L’homme à la lanterne
La petite gare est coincée entre deux parois de rochers. A l’est, au pied d’un pic, par une entaille dans la montagne, une petite route descend vers un petit val où quelques fermes s’éparpillent un peu à la manière de dés ayant roulé au hasard sur une table de jeu. De paisibles troupeaux de vaches paraissent d’immobiles points sur l’herbe. Au loin, un village semble appartenir à un autre monde, de vagues fumées lui donnent un petit air de vie.
A côté de la gare, une vieille maison défie le temps, c’est une ancienne taverne encore fréquentée par quelques clients. Nul ne pourrait se douter qu’elle fut jadis un lieu d’attractions dans lequel on venait s’amuser de loin à la ronde. C’est une victime du progrès, ce progrès qui arriva jadis par le chemin de fer, mais qui finit par être lui-même victime d’un progrès qui se voyait mieux ailleurs.
Vers 1860, l’endroit fut choisi car il offrait l’opportunité de relier trois vallées entre elles par le train sans trop de complications. Les rails jaillirent d’un tunnel pour immédiatement entrer dans un autre tunnel, frôlant la petite gare. Un embranchement menait vers d’autres lieux en passant entre la faille de la montagne. La gare devint un nœud ferroviaire et entraîna son lot de changements. La fumée et le bruit des locomotives rompit des siècles de silence et peu à peu la suie envahit les alentours. La découverte d’une mine de sel accéléra encore la prospérité des lieux, de nombreux ouvriers y trouvèrent du travail. La construction d’une taverne sembla nécessaire pour étancher la soif des voyageurs et des ouvriers. Le soir, elle servait de lieu de rendez-vous à des bons petits bourgeois qui venaient s’encanailler sans crainte d’être montrés du doigt. Facile, il suffisait de prendre le train. Il aurait bien été difficile qu’une femme jalouse vienne surveiller le mari, elle devait aussi prendre le train.
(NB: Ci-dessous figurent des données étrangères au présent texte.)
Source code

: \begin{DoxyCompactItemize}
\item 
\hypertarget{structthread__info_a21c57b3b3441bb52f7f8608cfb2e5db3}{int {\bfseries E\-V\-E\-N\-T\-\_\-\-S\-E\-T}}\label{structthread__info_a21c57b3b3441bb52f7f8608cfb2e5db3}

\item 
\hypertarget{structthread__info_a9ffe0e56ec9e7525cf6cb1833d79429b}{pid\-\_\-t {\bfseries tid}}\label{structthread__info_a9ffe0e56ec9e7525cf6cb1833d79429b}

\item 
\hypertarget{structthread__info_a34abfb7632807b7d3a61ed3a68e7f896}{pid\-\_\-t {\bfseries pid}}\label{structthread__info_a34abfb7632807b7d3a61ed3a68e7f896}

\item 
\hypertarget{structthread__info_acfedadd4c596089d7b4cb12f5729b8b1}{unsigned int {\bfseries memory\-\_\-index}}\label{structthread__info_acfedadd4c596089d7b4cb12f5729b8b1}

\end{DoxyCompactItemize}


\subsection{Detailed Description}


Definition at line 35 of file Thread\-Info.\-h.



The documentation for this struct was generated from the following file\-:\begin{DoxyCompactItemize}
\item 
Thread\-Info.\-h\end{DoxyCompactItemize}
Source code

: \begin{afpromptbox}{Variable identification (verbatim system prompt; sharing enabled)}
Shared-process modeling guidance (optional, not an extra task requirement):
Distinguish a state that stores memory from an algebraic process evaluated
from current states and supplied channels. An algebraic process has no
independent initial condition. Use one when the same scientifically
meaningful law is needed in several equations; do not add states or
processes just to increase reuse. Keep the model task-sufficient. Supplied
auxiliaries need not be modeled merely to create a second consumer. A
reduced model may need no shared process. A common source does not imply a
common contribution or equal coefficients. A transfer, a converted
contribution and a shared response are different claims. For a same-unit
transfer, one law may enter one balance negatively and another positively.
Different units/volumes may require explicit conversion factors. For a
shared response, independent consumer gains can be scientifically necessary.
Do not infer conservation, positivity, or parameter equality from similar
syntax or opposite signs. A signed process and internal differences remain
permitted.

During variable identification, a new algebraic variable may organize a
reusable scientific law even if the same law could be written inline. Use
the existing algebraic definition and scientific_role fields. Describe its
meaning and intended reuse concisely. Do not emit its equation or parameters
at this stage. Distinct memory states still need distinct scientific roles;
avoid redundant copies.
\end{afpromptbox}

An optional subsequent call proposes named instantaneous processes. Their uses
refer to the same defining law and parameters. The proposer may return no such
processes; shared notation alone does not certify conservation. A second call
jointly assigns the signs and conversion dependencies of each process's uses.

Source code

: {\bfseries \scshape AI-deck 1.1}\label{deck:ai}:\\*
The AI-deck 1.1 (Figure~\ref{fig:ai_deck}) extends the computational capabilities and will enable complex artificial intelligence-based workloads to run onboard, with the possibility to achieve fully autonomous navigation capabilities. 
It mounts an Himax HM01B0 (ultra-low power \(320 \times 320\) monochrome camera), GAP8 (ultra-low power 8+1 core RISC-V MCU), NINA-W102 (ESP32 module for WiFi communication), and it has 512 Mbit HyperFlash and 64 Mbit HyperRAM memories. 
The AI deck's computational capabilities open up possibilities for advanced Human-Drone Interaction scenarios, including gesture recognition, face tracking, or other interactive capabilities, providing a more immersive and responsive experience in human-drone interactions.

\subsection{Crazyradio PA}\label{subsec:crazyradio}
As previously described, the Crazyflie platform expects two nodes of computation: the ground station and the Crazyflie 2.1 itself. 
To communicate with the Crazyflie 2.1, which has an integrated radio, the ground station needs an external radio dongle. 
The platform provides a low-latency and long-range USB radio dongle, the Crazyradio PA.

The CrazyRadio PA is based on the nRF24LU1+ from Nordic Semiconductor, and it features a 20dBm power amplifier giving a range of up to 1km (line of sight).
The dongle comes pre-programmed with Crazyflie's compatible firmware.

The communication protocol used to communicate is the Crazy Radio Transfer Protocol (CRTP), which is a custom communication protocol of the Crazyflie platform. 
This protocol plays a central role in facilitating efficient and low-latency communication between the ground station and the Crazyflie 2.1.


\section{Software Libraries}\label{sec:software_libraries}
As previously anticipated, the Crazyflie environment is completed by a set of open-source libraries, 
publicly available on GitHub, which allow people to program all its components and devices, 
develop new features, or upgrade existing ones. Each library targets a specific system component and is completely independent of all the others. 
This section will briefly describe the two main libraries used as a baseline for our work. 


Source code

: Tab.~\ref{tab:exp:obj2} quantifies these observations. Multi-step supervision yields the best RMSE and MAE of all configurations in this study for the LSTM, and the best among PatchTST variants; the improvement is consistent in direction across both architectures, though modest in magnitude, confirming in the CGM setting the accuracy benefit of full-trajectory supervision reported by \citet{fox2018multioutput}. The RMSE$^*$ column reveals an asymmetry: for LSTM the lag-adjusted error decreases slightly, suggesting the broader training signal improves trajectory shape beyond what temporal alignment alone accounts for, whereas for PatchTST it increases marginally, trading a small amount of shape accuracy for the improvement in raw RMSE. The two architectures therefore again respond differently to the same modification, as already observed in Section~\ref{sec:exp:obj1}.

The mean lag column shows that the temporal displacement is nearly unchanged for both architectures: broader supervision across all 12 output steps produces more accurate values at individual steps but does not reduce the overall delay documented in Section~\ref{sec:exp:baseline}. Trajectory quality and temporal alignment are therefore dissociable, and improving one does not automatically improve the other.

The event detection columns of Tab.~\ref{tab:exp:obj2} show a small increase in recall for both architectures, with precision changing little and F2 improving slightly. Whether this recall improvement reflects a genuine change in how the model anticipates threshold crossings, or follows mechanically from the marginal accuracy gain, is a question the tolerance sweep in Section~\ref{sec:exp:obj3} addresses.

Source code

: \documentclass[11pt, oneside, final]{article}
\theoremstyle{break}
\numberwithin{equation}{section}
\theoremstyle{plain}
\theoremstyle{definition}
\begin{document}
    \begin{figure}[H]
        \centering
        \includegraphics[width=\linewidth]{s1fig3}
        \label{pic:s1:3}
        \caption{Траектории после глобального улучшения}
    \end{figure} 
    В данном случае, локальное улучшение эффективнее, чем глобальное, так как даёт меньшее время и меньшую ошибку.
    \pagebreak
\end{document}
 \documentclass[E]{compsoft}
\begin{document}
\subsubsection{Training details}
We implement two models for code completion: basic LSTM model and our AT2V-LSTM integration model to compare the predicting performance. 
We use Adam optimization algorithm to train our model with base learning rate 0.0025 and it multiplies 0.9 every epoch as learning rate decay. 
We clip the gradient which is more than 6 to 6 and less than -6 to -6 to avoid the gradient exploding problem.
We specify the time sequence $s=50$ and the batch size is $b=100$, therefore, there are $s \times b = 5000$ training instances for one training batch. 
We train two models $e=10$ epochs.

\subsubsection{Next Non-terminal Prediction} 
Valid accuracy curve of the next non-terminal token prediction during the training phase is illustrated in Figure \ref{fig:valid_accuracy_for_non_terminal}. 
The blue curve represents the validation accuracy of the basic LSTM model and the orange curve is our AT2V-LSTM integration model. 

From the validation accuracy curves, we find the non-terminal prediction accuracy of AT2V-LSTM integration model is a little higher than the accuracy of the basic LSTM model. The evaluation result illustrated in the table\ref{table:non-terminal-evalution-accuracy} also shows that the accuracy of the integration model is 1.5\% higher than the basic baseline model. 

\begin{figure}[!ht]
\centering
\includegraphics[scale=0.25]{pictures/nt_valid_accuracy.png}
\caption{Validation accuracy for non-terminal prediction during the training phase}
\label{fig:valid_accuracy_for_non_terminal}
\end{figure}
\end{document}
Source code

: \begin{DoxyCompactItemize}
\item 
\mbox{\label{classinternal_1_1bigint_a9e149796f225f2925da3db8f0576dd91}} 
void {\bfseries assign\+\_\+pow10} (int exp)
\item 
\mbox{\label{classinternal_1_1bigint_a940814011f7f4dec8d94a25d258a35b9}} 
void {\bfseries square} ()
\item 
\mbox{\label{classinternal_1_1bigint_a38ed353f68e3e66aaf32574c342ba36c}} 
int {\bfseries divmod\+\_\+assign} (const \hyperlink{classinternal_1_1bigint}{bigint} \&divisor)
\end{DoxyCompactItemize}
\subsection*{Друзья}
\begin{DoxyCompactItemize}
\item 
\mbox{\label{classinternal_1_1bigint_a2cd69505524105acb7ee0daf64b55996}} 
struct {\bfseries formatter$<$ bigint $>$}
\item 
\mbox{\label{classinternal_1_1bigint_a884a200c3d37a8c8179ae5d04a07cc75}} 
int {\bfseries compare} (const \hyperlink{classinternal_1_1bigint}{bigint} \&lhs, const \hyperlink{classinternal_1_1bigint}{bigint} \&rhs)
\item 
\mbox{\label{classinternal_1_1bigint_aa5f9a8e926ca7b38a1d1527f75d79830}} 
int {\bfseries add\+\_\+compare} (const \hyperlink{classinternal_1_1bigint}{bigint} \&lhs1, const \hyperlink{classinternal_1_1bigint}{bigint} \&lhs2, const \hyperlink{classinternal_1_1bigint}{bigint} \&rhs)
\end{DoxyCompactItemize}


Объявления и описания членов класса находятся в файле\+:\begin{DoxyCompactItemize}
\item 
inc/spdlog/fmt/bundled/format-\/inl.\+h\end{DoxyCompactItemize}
Pendant cinquante ans, les lieux connurent leurs années folles, puis la mine se tarit, puis on supprima l’embranchement, un autre tunnel percé ailleurs raccourcit la liaison avec la vallée voisine. La ligne fut démontée, on ne laissa que quelques dizaines de mètres de rails, le reste alla pour la construction d’autres lignes. Cependant, la petite gare subsista, les trains surgissent toujours de tunnels, quelques-uns s’arrêtent encore pour prendre de rares promeneurs. On jugea inutile la présence de chef de gare, il n’y en a plus depuis longtemps.
La taverne, elle, est toujours là. Elle n’a plus la clientèle d’autrefois, mais quelques habitués viennent toujours boire un coup, quelques promeneurs s’y arrêtent en attendant le train. Et c’est là que commence cette étrange histoire.
– Salut Henri, tu veux boire quoi ?
– Salut la patronne, tu me mettras une bière.
– Il n’y a personne aujourd’hui ?
– Non, mais Pierre ne va pas tarder à arriver, c’est son heure.
– Ah voilà l’Artiste, sa peinture lui donne soif sans doute.
Celui qu’Henri avait appelé l’Artiste était un nouveau dans le coin. Il habitait dans une petite maison, un peu plus bas. Il avait trouvé là l’endroit idéal pour exercer son art. Sans être un grand nom de la peinture, il avait acquis au fil des ans une réputation que bien d’autres pouvait lui envier, il arrivait à vivre de son art. Le personnage était plutôt sympathique, il n’avait pas tardé à se faire des amis parmi la clientèle habituelle. Plutôt du genre bavard, il savait mettre tout le monde à l’aise, et puis il ne rechignait pas à payer une tournée.
– Salut l’Artiste, tu vas bien ?
– Salut Henri, oui je vais bien et toi ?
– Oh, moi ça va toujours, ma femme et mon bétail aussi.
– C’est sympa de mettre ta femme avec tes vaches !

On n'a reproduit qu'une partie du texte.